Tell me how many lines in the data include "your", and keep the reply to that number.

-- Study material follows --

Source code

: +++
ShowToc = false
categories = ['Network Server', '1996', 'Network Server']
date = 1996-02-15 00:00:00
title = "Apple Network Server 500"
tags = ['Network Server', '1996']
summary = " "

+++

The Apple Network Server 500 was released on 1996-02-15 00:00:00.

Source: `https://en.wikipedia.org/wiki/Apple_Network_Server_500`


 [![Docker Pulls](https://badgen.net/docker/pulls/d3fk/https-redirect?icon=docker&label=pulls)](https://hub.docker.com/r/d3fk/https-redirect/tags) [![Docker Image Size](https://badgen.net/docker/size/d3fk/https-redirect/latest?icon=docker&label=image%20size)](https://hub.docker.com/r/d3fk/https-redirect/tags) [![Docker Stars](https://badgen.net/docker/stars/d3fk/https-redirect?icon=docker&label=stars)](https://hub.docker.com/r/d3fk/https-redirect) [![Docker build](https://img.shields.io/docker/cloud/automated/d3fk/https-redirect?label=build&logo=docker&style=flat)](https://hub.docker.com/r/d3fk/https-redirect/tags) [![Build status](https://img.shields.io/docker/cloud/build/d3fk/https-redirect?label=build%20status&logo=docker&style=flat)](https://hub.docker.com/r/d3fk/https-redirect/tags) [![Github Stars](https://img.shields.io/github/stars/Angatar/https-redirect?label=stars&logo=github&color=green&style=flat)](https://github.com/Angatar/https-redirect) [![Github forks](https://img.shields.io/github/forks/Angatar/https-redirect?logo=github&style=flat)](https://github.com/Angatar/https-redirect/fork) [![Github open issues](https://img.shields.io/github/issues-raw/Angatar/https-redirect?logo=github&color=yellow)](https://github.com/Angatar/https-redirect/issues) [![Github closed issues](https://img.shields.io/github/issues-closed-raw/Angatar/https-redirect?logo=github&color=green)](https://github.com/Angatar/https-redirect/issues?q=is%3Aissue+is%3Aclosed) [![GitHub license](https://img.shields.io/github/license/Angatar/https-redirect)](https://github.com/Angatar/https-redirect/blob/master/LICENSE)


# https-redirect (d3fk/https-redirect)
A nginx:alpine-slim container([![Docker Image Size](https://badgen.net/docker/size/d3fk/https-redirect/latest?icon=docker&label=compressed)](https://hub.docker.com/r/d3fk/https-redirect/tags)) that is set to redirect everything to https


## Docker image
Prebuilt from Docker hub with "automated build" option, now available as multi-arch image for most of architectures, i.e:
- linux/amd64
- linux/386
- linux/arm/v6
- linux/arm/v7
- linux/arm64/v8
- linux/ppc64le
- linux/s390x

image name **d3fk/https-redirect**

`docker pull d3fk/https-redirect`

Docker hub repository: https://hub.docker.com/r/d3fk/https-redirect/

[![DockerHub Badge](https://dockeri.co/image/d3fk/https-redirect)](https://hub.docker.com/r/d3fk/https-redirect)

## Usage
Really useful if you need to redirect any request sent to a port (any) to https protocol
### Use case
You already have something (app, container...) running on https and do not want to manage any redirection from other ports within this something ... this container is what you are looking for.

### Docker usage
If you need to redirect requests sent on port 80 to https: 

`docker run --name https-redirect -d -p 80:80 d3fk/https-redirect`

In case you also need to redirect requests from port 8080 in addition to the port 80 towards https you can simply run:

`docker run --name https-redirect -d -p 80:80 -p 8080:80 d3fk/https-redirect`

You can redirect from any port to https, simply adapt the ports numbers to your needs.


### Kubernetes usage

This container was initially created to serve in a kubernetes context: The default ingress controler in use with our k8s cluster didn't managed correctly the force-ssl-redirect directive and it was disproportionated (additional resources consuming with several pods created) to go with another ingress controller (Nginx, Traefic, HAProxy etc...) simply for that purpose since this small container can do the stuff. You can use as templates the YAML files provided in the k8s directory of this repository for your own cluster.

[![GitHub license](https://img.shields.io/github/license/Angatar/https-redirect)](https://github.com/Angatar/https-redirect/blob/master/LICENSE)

-- Study material concluded --

## Solved problem
2